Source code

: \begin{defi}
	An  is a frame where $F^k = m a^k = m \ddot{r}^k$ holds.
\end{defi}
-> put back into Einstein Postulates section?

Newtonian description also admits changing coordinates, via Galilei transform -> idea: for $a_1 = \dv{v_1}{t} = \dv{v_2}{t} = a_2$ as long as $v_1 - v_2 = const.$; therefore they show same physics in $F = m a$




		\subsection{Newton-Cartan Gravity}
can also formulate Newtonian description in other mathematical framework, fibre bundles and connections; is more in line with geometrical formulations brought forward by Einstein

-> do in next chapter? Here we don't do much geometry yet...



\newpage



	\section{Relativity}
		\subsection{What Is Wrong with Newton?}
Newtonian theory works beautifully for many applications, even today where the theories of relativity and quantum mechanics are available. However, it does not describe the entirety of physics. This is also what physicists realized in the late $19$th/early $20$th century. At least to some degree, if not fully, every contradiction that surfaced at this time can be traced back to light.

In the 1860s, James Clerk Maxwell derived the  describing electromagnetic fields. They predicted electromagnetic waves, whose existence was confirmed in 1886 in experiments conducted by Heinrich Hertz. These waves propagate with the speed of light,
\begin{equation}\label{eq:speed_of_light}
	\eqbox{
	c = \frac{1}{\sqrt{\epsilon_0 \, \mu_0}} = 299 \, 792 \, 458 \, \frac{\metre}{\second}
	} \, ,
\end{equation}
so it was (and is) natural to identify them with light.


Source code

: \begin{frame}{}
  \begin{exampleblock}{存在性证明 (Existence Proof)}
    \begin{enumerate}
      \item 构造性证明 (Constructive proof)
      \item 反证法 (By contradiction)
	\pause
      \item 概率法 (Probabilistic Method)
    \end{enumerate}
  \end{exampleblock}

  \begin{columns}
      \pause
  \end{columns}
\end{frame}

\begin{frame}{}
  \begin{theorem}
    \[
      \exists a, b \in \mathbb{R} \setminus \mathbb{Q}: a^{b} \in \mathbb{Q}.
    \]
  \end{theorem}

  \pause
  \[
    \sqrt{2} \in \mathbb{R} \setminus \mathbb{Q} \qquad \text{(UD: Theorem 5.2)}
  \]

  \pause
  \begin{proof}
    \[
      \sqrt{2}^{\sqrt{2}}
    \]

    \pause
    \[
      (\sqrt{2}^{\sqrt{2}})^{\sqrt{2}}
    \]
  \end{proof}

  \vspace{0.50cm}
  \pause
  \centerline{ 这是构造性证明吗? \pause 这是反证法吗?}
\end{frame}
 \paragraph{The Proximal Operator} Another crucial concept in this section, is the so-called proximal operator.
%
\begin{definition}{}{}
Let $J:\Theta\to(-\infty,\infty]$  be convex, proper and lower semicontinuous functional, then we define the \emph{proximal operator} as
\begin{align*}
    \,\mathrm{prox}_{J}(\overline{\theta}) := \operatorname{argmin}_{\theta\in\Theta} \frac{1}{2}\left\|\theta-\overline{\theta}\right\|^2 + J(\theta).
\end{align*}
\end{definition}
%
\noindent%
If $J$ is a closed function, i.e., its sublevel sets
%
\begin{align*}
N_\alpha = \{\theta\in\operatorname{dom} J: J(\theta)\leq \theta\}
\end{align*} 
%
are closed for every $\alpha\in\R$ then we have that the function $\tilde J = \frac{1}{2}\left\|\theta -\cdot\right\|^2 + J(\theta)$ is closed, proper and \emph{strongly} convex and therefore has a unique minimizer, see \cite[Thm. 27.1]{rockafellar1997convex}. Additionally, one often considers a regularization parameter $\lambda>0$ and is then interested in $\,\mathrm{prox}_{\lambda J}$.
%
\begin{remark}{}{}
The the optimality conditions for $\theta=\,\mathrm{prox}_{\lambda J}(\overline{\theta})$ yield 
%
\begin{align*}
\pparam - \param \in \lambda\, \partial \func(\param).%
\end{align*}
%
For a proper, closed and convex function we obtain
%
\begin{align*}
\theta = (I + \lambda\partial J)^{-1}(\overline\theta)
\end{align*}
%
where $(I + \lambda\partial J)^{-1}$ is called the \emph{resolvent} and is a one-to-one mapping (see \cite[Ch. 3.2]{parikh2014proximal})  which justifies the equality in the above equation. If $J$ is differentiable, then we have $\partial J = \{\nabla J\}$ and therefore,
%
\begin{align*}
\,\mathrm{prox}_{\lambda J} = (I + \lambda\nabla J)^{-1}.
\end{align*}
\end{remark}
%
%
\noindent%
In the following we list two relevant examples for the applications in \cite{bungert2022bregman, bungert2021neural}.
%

> **Exercise**: Across all the entries, count the lines that contain the string "have", and give that number without anything else.

> **Solution to this exercise**: 2